In the first scenario, removing the instructions does not affect the truth value of the assertion, hence, the removed instructions are considered a candidate optimal reduction. On the contrary, in the second and third scenario, the removed instructions were necessary to, respectively, falsify or reach the assertion, therefore, they can not be removed from the trace. The biggest candidate optimal reduction identified with the above procedure is the optimal reduction for the given cluster. Step three of our methodology is completely formalised in the function reduce of Algorithm 2. First, the function generates the clusters of stores instructions (line 3) through the method generate Clusters. Then, the selection and test procedure is performed for all clusters. The selection phase works by selecting progressively smaller combinations of cluster instructions (lines 4–8). For example, let  $c_p = \{23, 45, 98\}$  be a cluster of instructions, the selection phase starts by selecting combinations of size 3, which is only  $\langle 23, 45, 98 \rangle$ . After that, it continues with combinations of size two, which are  $\langle 23, 45 \rangle$ ,  $\langle 23, 98 \rangle$ ,  $\langle 45, 98 \rangle$  and finishes with combinations of size 1, which are  $\langle 23 \rangle$ ,  $\langle 45 \rangle$ ,  $\langle 98 \rangle$ . For each combination, a new reduced trace  $trace^{s}$  is generated by removing the corresponding instructions using function strip (line 9).  $trace^{s}$  is re-executed through function test (line 10). If test returns true, then we are in scenario 1 of the aforementioned procedure and  $c_{sel}$  is an optimal reduction of  $c_i$ . In this case, the newly reduced trace is saved in finalTrace (line 11) and the execution moves to the next cluster (line 13). Finally, when the trace is reduced using all clusters, we return the final trace (line 19). If we apply this procedure to cluster  $c_1$  and  $c_2$  of the running example, we discover that there is no candidate reduction for  $c_2$  as all its store instructions are necessary to explain the unexpected behaviour; on the contrary, cluster  $c_1$  admits an optimal reduction consisting of instructions 16 and 31.

In most cases, removing a store instruction  $i_s$  generates a chain of "loose instructions"  $i_1, i_2, ..., i_{p-1}, i_p$  where  $i_s$  is data dependent only to  $i_1, i_1$  is data dependent only to  $i_2 \ldots, i_p$  is data dependent only on  $i_{p-1}$ . Since  $i_1$  is the only data dependence of  $i_s$ , removing  $i_s$  causes  $i_1$  to become independent from all the other instructions in the trace.

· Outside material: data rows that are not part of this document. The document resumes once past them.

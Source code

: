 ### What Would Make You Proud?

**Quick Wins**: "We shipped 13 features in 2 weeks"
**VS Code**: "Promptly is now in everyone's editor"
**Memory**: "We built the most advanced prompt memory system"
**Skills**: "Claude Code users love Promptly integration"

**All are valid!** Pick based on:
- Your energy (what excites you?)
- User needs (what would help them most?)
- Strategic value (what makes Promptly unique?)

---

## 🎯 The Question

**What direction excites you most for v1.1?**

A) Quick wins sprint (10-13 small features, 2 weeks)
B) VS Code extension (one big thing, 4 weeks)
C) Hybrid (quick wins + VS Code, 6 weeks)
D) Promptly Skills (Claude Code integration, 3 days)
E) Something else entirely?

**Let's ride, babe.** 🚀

Therefore, since  $i_1$  is no longer part of the cone-of-the influence, we can safely remove it from the trace. In the same way,  $i_2...i_{p-1}, i_p$  are removed in a chain-reaction fashion once their only dependence is removed. The above procedure is implemented by the function removeLooseInst of Algorithm 2. The inputs of removeLooseInst are the store instructions  $c_{sel}$ removed in the previous iteration of *reduce*, the DPDG dpdq and the stripped trace  $trace^{s}$ . The procedure works in two phases executed for every instruction in  $c_{sel}$  (line 23). First, it finds the nodes visited corresponding to loose instructions in dpdq using function findLooseNodes (line 24–26). Second, the found instructions are removed from  $trace^{s}$  (line 27). Function findLooseNodes performs the same task of *backwardDFS*, except that it returns when a node with more than one dependence is found (line 32). By removing instructions 16 and 31 in the running example, we generate the loose instructions 14, 15 and 29, 30, respectively. These instructions are removed automatically through the *removeLooseInst* function. Overall, step three of the methodology removes instructions 14, 15, 16, 29, 30, 31 whose corresponding nodes are highlighted in blue in Fig. 3.

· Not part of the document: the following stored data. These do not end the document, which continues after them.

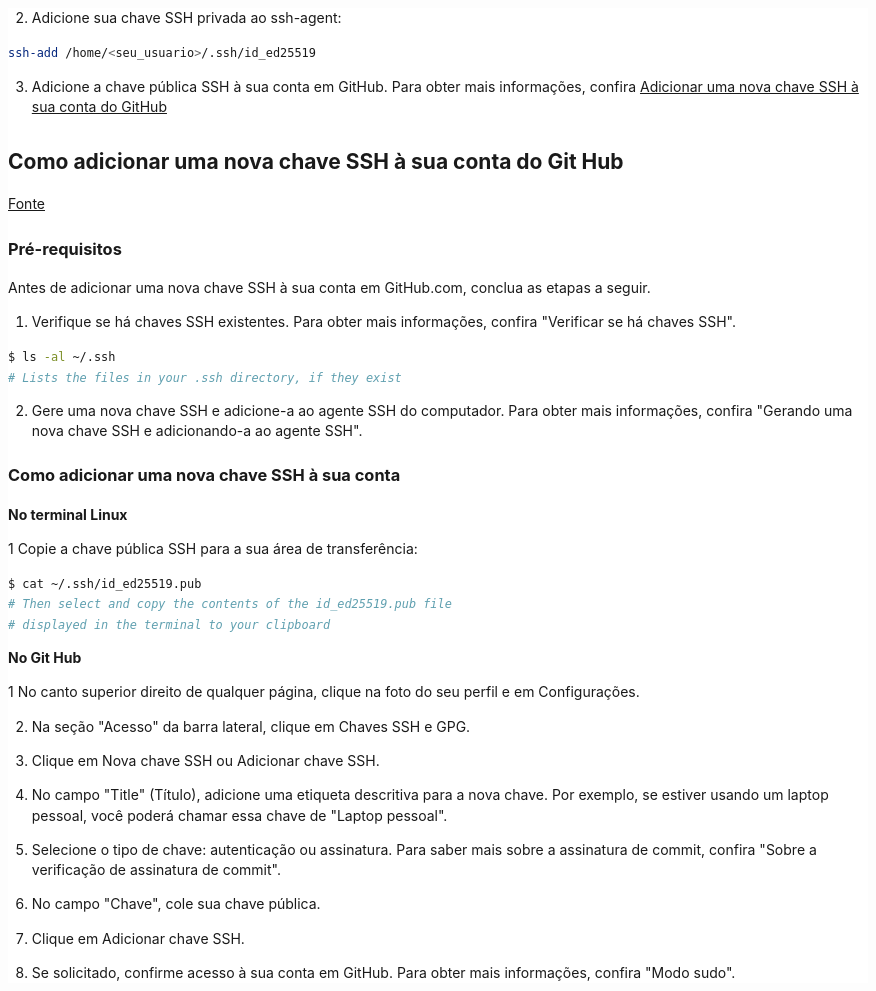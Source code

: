 2. Adicione sua chave SSH privada ao ssh-agent:
```bash
ssh-add /home/<seu_usuario>/.ssh/id_ed25519
```

3. Adicione a chave pública SSH à sua conta em GitHub. Para obter mais informações, confira [Adicionar uma nova chave SSH à sua conta do GitHub](https://docs.github.com/pt/authentication/connecting-to-github-with-ssh/adding-a-new-ssh-key-to-your-github-account)  

## Como adicionar uma nova chave SSH à sua conta do Git Hub

[Fonte](https://docs.github.com/pt/authentication/connecting-to-github-with-ssh/adding-a-new-ssh-key-to-your-github-account#adding-a-new-ssh-key-to-your-account)  

### Pré-requisitos
Antes de adicionar uma nova chave SSH à sua conta em GitHub.com, conclua as etapas a seguir.  

1. Verifique se há chaves SSH existentes. Para obter mais informações, confira "Verificar se há chaves SSH".  
```bash
$ ls -al ~/.ssh
# Lists the files in your .ssh directory, if they exist
```

2. Gere uma nova chave SSH e adicione-a ao agente SSH do computador. Para obter mais informações, confira "Gerando uma nova chave SSH e adicionando-a ao agente SSH".  

### Como adicionar uma nova chave SSH à sua conta

**No terminal Linux**  

1 Copie a chave pública SSH para a sua área de transferência:  
```bash
$ cat ~/.ssh/id_ed25519.pub
# Then select and copy the contents of the id_ed25519.pub file
# displayed in the terminal to your clipboard
```

**No Git Hub**  

1 No canto superior direito de qualquer página, clique na foto do seu perfil e em Configurações.  

2. Na seção "Acesso" da barra lateral, clique em  Chaves SSH e GPG.  

3. Clique em Nova chave SSH ou Adicionar chave SSH.  

4. No campo "Title" (Título), adicione uma etiqueta descritiva para a nova chave. Por exemplo, se estiver usando um laptop pessoal, você poderá chamar essa chave de "Laptop pessoal".  

5. Selecione o tipo de chave: autenticação ou assinatura. Para saber mais sobre a assinatura de commit, confira "Sobre a verificação de assinatura de commit".  

6. No campo "Chave", cole sua chave pública.  

7. Clique em Adicionar chave SSH.  

8. Se solicitado, confirme acesso à sua conta em GitHub. Para obter mais informações, confira "Modo sudo".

# 5 Bug Explanation with Temporal Assertions

In this section, we describe how to extend the methodology in Sect. 4 to perform bug explanation where the unexpected behaviour is identified through a failing temporal assertion. First, we describe how to handle the advancement of time (Sect. 5.1). After that, we report how to extract an execution trace that makes a temporal assertion fail (Sect. 5.2). Finally, we show how to modify the extracted trace in order to apply the techniques explained in the second and third steps of the methodology (Sect 5.3).

#### 5.1 Time Flow

Temporal assertions are an invaluable tool to verify synchronous RTL designs where the advancement of time is usually defined through a clock signal. Each time a clock signal reaches a positive (or negative) edge, time advances by 1 unit inside the assertion. However, in the specific domain of application of this work, there is no signal that is responsible for articulating the advancement of time. To solve this issue, in this work time advances by one time unit each whenever a new input is provided to the design. The values of the variables inside an assertion at time  $t_i$  (corresponding to the i-th input) are equal to the values of the corresponding variables inside the design before executing the instructions necessary to read  $input_{i+1}$ . In the running example, the value of variable a is equal to 0 at time  $t_0$ , before reading the first input. a becomes equal to 5 after receiving the first input  $\langle input_1, 0 \rangle$  at time  $t_1$ . Note that inside the assertion, the first evaluation unit is  $t_1$  (first sample of the variables) and not  $t_0$ .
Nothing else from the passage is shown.